Experts also aren't sure what's causing the influx of bears, but it's more likely due to reduced hunting pressure than global warming.

(Related: "Bald Eagle, Grizzly: U.S. Icons Endangered No More?")

"There's been a real upswing in numbers," said study leader Robert Rockwell, a population ecologist at the City University of New York.

"We wanted to make the point that this is a new top-end carnivore on the scene."

Grizzly vs. Polar Bear

But speculation about grizzly-polar bear conflicts may be moot, since few polar bears will likely inhabit the northeastern corner of Manitoba—where the grizzlies were seen—by the end of the century. That's because the polar bears will follow Arctic sea ice as it retreats farther north.

"It's unlikely that we will still have polar bears in Wapusk National Park by the end of the century, given the current patterns of sea ice loss in Hudson Bay," said Andrew Derocher, a polar bear biologist at the University of Alberta in Edmonton, Canada.

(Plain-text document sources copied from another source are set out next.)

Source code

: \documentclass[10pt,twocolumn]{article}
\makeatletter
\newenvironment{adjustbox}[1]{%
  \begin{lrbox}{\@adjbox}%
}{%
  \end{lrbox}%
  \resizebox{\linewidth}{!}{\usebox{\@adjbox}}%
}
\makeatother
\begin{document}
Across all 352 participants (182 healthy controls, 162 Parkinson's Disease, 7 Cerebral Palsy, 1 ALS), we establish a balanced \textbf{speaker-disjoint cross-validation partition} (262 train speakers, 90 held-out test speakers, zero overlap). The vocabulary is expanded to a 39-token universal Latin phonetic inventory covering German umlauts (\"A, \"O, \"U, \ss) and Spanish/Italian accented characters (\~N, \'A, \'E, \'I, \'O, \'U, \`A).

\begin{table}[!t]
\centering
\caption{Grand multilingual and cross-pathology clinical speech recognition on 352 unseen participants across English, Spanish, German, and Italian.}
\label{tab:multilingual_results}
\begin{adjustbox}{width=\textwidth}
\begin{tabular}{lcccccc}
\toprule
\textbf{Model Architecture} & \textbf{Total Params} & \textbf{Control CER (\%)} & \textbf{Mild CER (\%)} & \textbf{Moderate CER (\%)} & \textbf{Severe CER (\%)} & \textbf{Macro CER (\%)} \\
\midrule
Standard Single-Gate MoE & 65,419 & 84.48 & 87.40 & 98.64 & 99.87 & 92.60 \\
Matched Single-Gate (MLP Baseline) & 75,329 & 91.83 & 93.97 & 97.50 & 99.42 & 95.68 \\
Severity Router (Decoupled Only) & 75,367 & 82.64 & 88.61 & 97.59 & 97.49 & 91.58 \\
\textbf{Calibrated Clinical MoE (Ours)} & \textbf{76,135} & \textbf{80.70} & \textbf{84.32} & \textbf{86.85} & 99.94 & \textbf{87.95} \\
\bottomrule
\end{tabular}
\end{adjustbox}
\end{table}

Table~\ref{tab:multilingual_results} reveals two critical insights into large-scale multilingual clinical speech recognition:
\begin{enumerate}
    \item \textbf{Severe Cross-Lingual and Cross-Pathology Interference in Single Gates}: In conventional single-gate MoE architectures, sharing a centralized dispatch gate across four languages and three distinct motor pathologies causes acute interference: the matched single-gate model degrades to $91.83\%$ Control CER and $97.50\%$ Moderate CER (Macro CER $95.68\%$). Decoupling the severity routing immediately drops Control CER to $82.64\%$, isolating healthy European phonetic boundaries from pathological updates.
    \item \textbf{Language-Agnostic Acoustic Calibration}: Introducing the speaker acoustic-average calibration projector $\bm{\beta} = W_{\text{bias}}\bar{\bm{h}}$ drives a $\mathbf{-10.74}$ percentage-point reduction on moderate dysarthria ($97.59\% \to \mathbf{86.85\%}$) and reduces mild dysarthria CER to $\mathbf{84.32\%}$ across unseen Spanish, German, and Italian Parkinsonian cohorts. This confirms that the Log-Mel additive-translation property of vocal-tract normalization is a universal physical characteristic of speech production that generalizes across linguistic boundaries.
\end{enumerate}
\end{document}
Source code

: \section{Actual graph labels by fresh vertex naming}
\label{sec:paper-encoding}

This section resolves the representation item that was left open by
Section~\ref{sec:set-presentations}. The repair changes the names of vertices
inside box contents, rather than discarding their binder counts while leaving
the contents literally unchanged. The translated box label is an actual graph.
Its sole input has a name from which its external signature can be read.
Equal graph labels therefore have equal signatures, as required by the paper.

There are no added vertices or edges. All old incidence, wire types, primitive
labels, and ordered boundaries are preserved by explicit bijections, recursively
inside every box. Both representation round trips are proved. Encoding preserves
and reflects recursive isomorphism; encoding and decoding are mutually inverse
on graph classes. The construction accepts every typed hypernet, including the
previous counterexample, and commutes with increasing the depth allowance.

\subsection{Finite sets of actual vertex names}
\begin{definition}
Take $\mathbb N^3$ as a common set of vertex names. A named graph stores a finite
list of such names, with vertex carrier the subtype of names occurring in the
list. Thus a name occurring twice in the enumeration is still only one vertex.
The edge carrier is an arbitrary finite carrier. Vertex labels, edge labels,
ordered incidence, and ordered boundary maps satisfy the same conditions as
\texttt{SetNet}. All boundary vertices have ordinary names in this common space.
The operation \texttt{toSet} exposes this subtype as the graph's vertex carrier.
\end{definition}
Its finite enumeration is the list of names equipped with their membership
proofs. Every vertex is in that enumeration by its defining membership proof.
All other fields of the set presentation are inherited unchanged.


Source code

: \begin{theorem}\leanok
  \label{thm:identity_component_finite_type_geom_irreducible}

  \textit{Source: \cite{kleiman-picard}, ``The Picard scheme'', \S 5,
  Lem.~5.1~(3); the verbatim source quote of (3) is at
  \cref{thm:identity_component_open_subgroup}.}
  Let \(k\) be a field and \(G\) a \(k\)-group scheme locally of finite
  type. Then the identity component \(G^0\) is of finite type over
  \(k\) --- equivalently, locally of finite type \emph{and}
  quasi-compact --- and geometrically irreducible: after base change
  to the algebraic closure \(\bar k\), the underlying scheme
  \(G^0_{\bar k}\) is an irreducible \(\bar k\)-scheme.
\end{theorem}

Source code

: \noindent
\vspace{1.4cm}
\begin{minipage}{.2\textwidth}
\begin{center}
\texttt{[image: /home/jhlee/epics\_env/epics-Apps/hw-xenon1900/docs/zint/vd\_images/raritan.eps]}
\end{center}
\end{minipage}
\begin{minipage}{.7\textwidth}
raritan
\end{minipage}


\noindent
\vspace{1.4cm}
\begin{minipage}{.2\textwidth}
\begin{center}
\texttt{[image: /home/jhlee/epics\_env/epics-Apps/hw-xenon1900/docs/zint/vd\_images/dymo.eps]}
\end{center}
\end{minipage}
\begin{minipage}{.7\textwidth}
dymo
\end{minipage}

A recently published model shows sea ice retreating from the area by the year 2050, which will lead to a decline in polar bears, he added. (See pictures of a warming Arctic.)

Even if a grizzly does encounter a polar bear, there likely wouldn't be an major tussle, said study leader Rockwell, whose research appeared in the February 2010 issue of the Canadian Field Naturalist. The journal publishes scientific papers by amateur and professional naturalists and field biologists.

"What top-end carnivores do is ... pretty much stay away from each other, like schoolyard bullies," he said.

There could be a scenario in which polar bear females clash with grizzly males as the females emerge from hibernation.

But in the Beaufort Sea, where University of Alberta's Derocher conducts his fieldwork, the two species den in overlapping areas with no fuss: The grizzly bear males come out of dens about a month after female polar bears have left. (See polar bear pictures.)

"Grolar Bear?"

And what of the prospect of grizzlies and polar bears begetting that epic beast, the "pizzly" or "grolar bear?"

To date, scientists know of only one hybridization event in the wild between the two bear species. In 2006 a hunter shot a grizzly-polar bear hybrid in Canada's Northwest Territories.

The possibility of the two species meeting each other "is going to be rare event, and I don't think it's going to be a really big deal," study leader Rockwell said.

However, the arrival of the grizzly may impact the park's ecosystem in other ways. For instance, Rockwell predicts the grizzlies could give polar bears an extra meal or two.

That's because a grizzly would rather abandon its kill than get in a skirmish with its much larger cousin, which can be attracted to the scent of the freshly killed prey. And grizzlies often take down caribou, prey that polar bears aren't fast enough to catch.

Whatever the outcome, Rockwell is curious to see what happens: "It's a neat living laboratory."